Clinton In The Lead On Home Stretch
With the three Presidential elections debates now firmly in the rear-view mirror, Democratic candidate Clinton has been deemed the standout winner of the events and has cemented her lead in the polls. Ahead of the first debate the race between the two candidates tightened up with Clinton’s lead narrowing from 7.6% in early August to just 0.7% on 18th September and 1.5% on 26th September according to RealClearPolitics’ national polling averages.
Trump had gained momentum in key states such as Florida, North Carolina & Ohio whilst Clinton maintained a slight Electoral College lead. Since then, however, sentiment has moved firmly back in favour of Clinton with FiveThirtyEight polls-plus model giving Clinton an 83% chance of winning the Presidency. However, the percentage of voters who are supporting third parties or are undecided is very high this time increasing uncertainty.
Voter Turnout Concerns
In the context of global figures, the US typically has quite a poor turnout of registered voters. Over an 80 year lookback period, the US’s voter turnout as a percentage of the population (voting age) has fluctuated between a low of 51.5% in 1996 and a high of 64.9% in 196. Looking back over the last four election cycles, turnout has averaged just 57.8%. As of 2012, African-American voters had the highest turnout at 66.2%. On average, younger voters, aged 18 – 29, tend to turn out at a rate of 15 – 20% lower than those voters over 30. Interestingly, despite the dominance of the two-party system, 40% of the electorate (the largest share) identifies themselves as Independent.
Historically, high turnouts in US elections have tended to favour Democrats as the marginal turnout typically comes from minorities and young voters. Early voting, which grew from 10% in 1996 to over 30% in 2012, is legal as long as election officials don’t count the votes until election day. Data thus far indicates that early voting is at record highs and the party affiliations of voters so far show that Clinton could gain more votes in Florida, North Carolina and Virginia than Obama did in 2012.Similarly, Trumps looks like we could do better in Iowa and Ohio than Mitt Romney did in 2012. Moreover, early voting looks to be favouring the Democrats over the Republicans.
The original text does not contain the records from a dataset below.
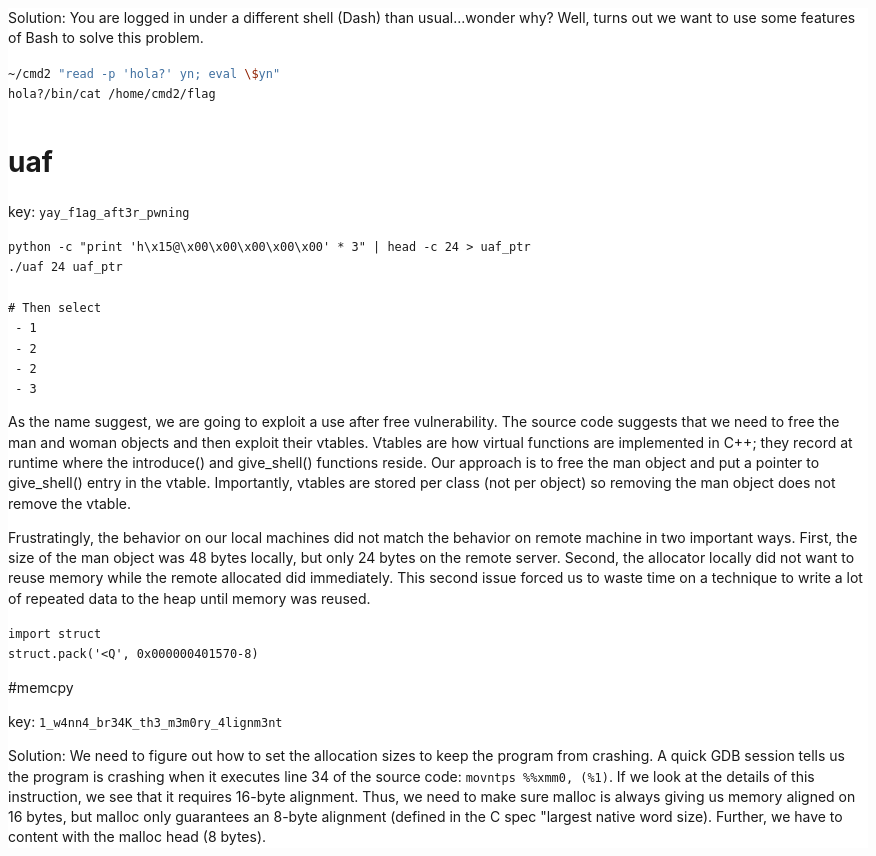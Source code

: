 Solution: You are logged in under a different shell (Dash) than usual...wonder
why? Well, turns out we want to use some features of Bash to solve this
problem.

```bash
~/cmd2 "read -p 'hola?' yn; eval \$yn"
hola?/bin/cat /home/cmd2/flag
```

# uaf

key: `yay_f1ag_aft3r_pwning`

```
python -c "print 'h\x15@\x00\x00\x00\x00\x00' * 3" | head -c 24 > uaf_ptr 
./uaf 24 uaf_ptr

# Then select
 - 1 
 - 2
 - 2
 - 3
```



As the name suggest, we are going to exploit a use after free vulnerability.
The source code suggests that we need to free the man and woman objects and
then exploit their vtables. Vtables are how virtual functions are implemented
in C++; they record at runtime where the introduce() and give_shell() functions
reside.  Our approach is to free the man object and put a pointer to
give\_shell() entry in the vtable.  Importantly, vtables are stored per class
(not per object) so removing the man object does not remove the vtable.

Frustratingly, the behavior on our local machines did not match the behavior on
remote machine in two important ways. First, the size of the man object was 48
bytes locally, but only 24 bytes on the remote server. Second, the allocator
locally did not want to reuse memory while the remote allocated did
immediately. This second issue forced us to waste time on a technique to write
a lot of repeated data to the heap until memory was reused. 

```
import struct
struct.pack('<Q', 0x000000401570-8)
```


#memcpy

key: `1_w4nn4_br34K_th3_m3m0ry_4lignm3nt`

Solution: We need to figure out how to set the allocation sizes to keep the
program from crashing. A quick GDB session tells us the program is crashing
when it executes line 34 of the source code: `movntps %%xmm0, (%1)`. If we look
at the details of this instruction, we see that it requires 16-byte alignment.
Thus, we need to make sure malloc is always giving us memory aligned on 16
bytes, but malloc only guarantees an 8-byte alignment (defined in the C spec
"largest native word size). Further, we have to content with the malloc head
(8 bytes). 
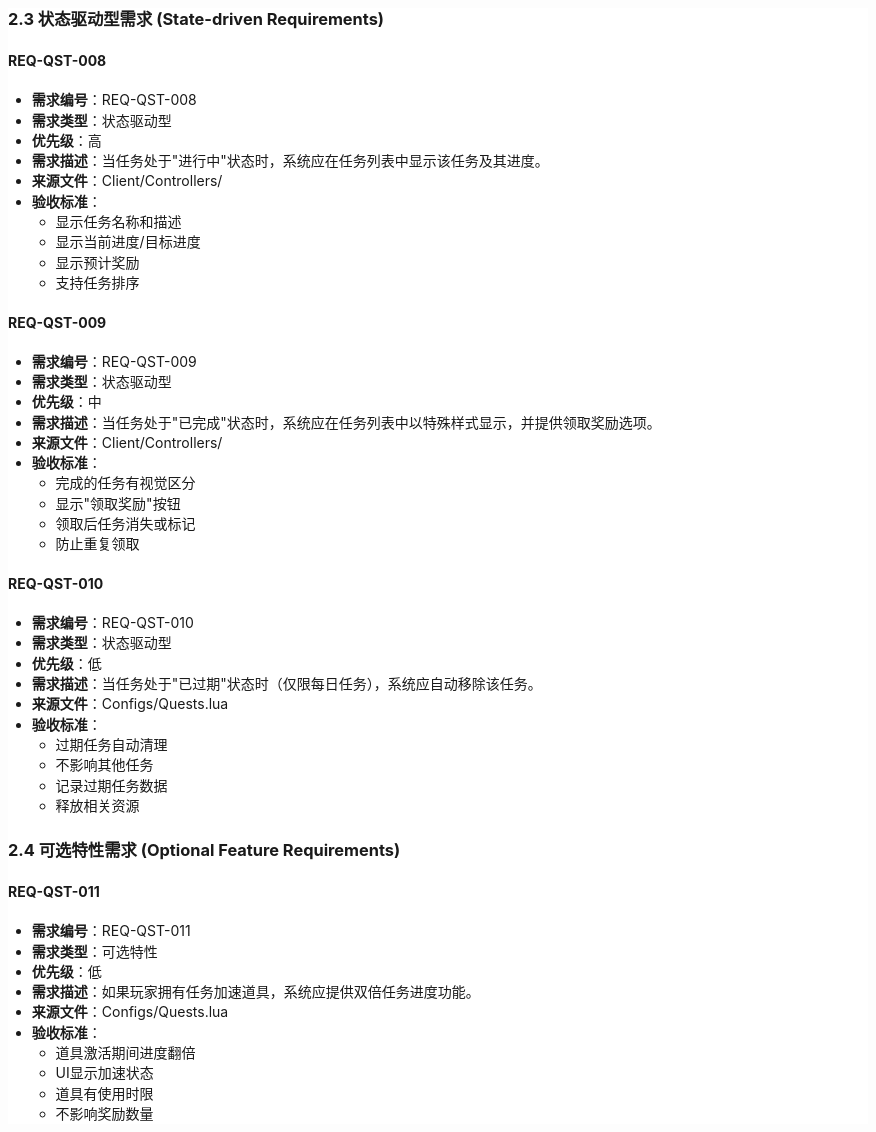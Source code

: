 ### 2.3 状态驱动型需求 (State-driven Requirements)

#### REQ-QST-008
- **需求编号**：REQ-QST-008
- **需求类型**：状态驱动型
- **优先级**：高
- **需求描述**：当任务处于"进行中"状态时，系统应在任务列表中显示该任务及其进度。
- **来源文件**：Client/Controllers/
- **验收标准**：
  - 显示任务名称和描述
  - 显示当前进度/目标进度
  - 显示预计奖励
  - 支持任务排序

#### REQ-QST-009
- **需求编号**：REQ-QST-009
- **需求类型**：状态驱动型
- **优先级**：中
- **需求描述**：当任务处于"已完成"状态时，系统应在任务列表中以特殊样式显示，并提供领取奖励选项。
- **来源文件**：Client/Controllers/
- **验收标准**：
  - 完成的任务有视觉区分
  - 显示"领取奖励"按钮
  - 领取后任务消失或标记
  - 防止重复领取

#### REQ-QST-010
- **需求编号**：REQ-QST-010
- **需求类型**：状态驱动型
- **优先级**：低
- **需求描述**：当任务处于"已过期"状态时（仅限每日任务），系统应自动移除该任务。
- **来源文件**：Configs/Quests.lua
- **验收标准**：
  - 过期任务自动清理
  - 不影响其他任务
  - 记录过期任务数据
  - 释放相关资源

### 2.4 可选特性需求 (Optional Feature Requirements)

#### REQ-QST-011
- **需求编号**：REQ-QST-011
- **需求类型**：可选特性
- **优先级**：低
- **需求描述**：如果玩家拥有任务加速道具，系统应提供双倍任务进度功能。
- **来源文件**：Configs/Quests.lua
- **验收标准**：
  - 道具激活期间进度翻倍
  - UI显示加速状态
  - 道具有使用时限
  - 不影响奖励数量
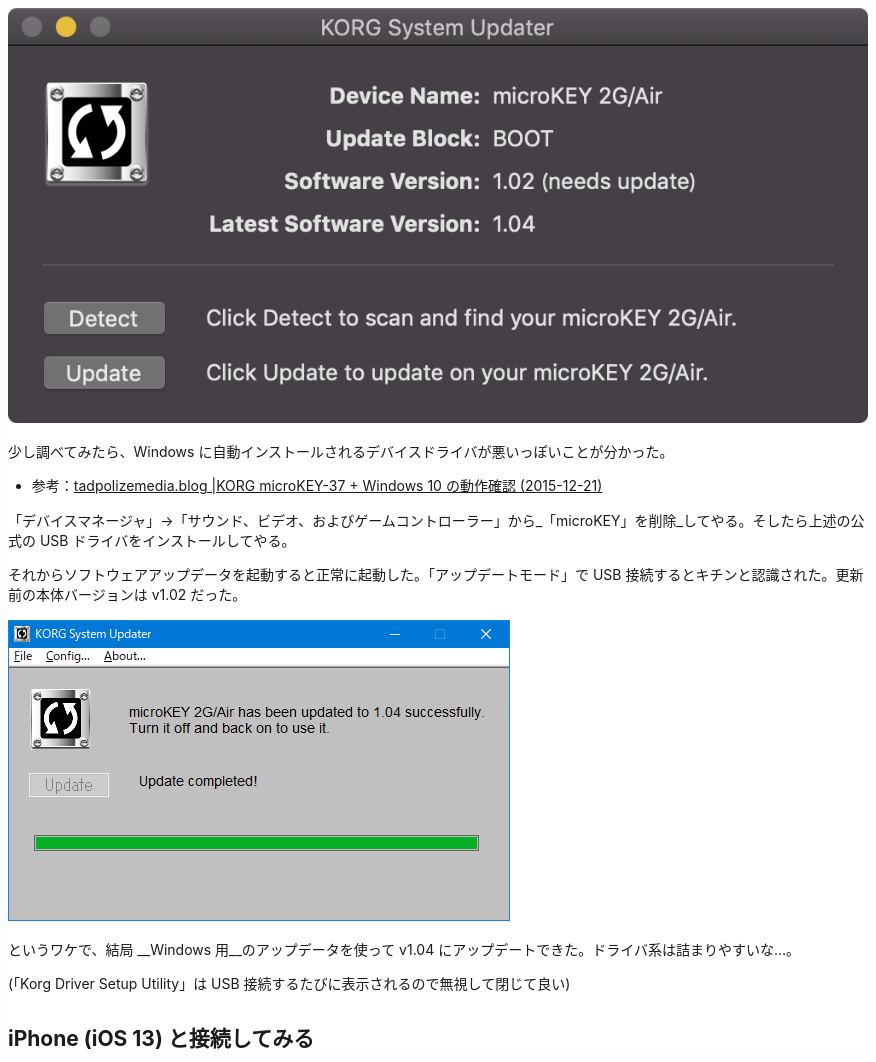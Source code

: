 ![](./21-02-11.png)

少し調べてみたら、Windows に自動インストールされるデバイスドライバが悪いっぽいことが分かった。

- 参考：[tadpolizemedia.blog |KORG microKEY-37 + Windows 10 の動作確認 (2015-12-21)](http://tadpolizemedia.blog118.fc2.com/blog-entry-258.html)

「デバイスマネージャ」→「サウンド、ビデオ、およびゲームコントローラー」から_「microKEY」を削除_してやる。そしたら上述の公式の USB ドライバをインストールしてやる。

それからソフトウェアアップデータを起動すると正常に起動した。「アップデートモード」で USB 接続するとキチンと認識された。更新前の本体バージョンは v1.02 だった。

![](./21-02-04.png)

というワケで、結局 __Windows 用__のアップデータを使って v1.04 にアップデートできた。ドライバ系は詰まりやすいな…。

(「Korg Driver Setup Utility」は USB 接続するたびに表示されるので無視して閉じて良い)

## iPhone (iOS 13) と接続してみる
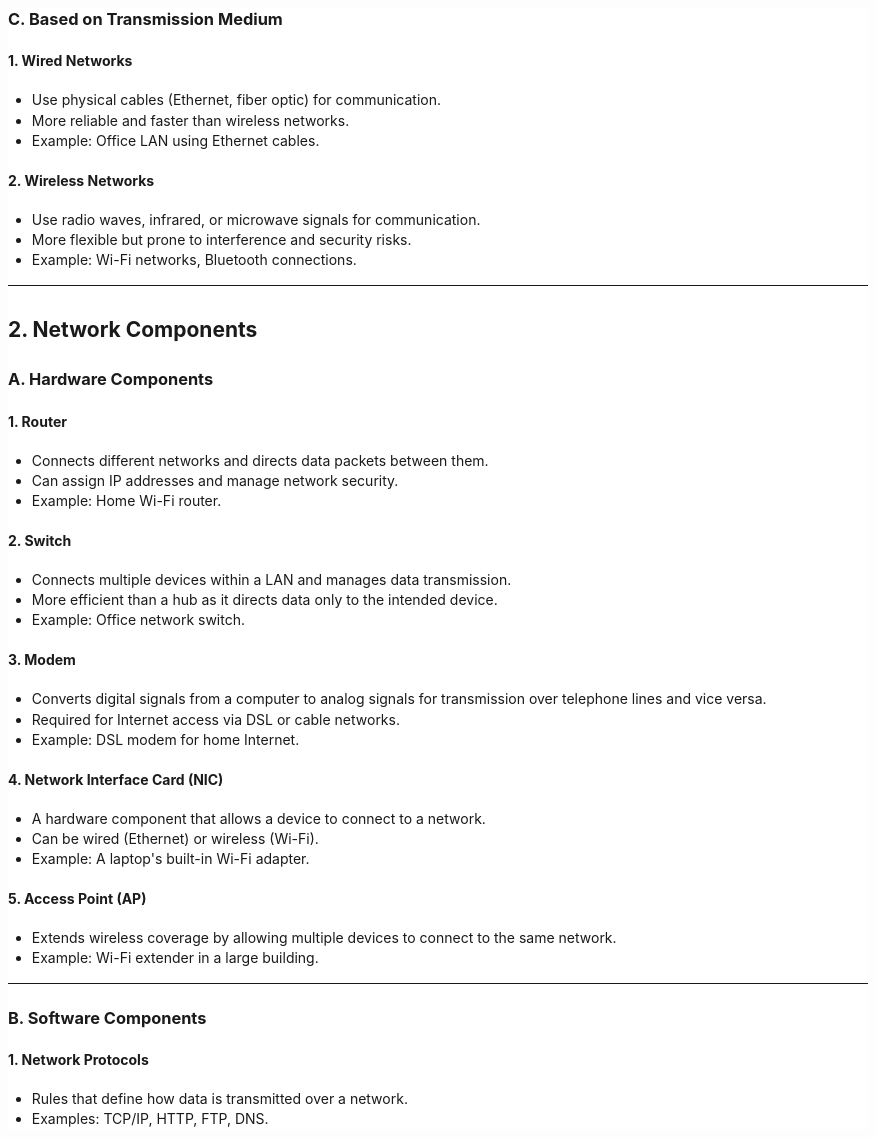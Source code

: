 
### **C. Based on Transmission Medium**  

#### **1. Wired Networks**  
- Use physical cables (Ethernet, fiber optic) for communication.  
- More reliable and faster than wireless networks.  
- Example: Office LAN using Ethernet cables.  

#### **2. Wireless Networks**  
- Use radio waves, infrared, or microwave signals for communication.  
- More flexible but prone to interference and security risks.  
- Example: Wi-Fi networks, Bluetooth connections.  

---

## **2. Network Components**  

### **A. Hardware Components**  

#### **1. Router**  
- Connects different networks and directs data packets between them.  
- Can assign IP addresses and manage network security.  
- Example: Home Wi-Fi router.  

#### **2. Switch**  
- Connects multiple devices within a LAN and manages data transmission.  
- More efficient than a hub as it directs data only to the intended device.  
- Example: Office network switch.  

#### **3. Modem**  
- Converts digital signals from a computer to analog signals for transmission over telephone lines and vice versa.  
- Required for Internet access via DSL or cable networks.  
- Example: DSL modem for home Internet.  

#### **4. Network Interface Card (NIC)**  
- A hardware component that allows a device to connect to a network.  
- Can be wired (Ethernet) or wireless (Wi-Fi).  
- Example: A laptop's built-in Wi-Fi adapter.  

#### **5. Access Point (AP)**  
- Extends wireless coverage by allowing multiple devices to connect to the same network.  
- Example: Wi-Fi extender in a large building.  

---

### **B. Software Components**  

#### **1. Network Protocols**  
- Rules that define how data is transmitted over a network.  
- Examples: TCP/IP, HTTP, FTP, DNS.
Markets appear at ease heading into the elections with the Mexican peso having made a comfortable recovery against the US Dollar retracing 50% of the year to date lows to highs. A Clinton Presidency is seen as positive for the US Dollar and markets in general, ensuring stability.
The extreme policies which Trump has proposed including heavy trade tariffs and immigration restrictions are seen as presenting a high risk of volatility should the Republican candidate win the Presidency, Currencies such as the Chinese Yuan, Mexican Peso and Canadian Dollar are thought to be at risk should Trump win the election. In this scenario, safe haven currencies such as the Japanese Yen, and the Swiss Franc are expected to outperform against their G10 peers.
The comfortable lead that Clinton currently has in the polls creates great risk in the markets should we see a surprise win for Trump. Markets are licking the wounds suffered from the Brexit catastrophe where against poll makers results and betting market odds, Britain voted in favour of leaving the UE causing a seismic shift in currency markets. With most now anticipating a win for Clinton, there is plenty of scope for volatility should the Republican candidate steal the show at the last minute. This risk is again heightened by the amount of voters who are as yet undecided.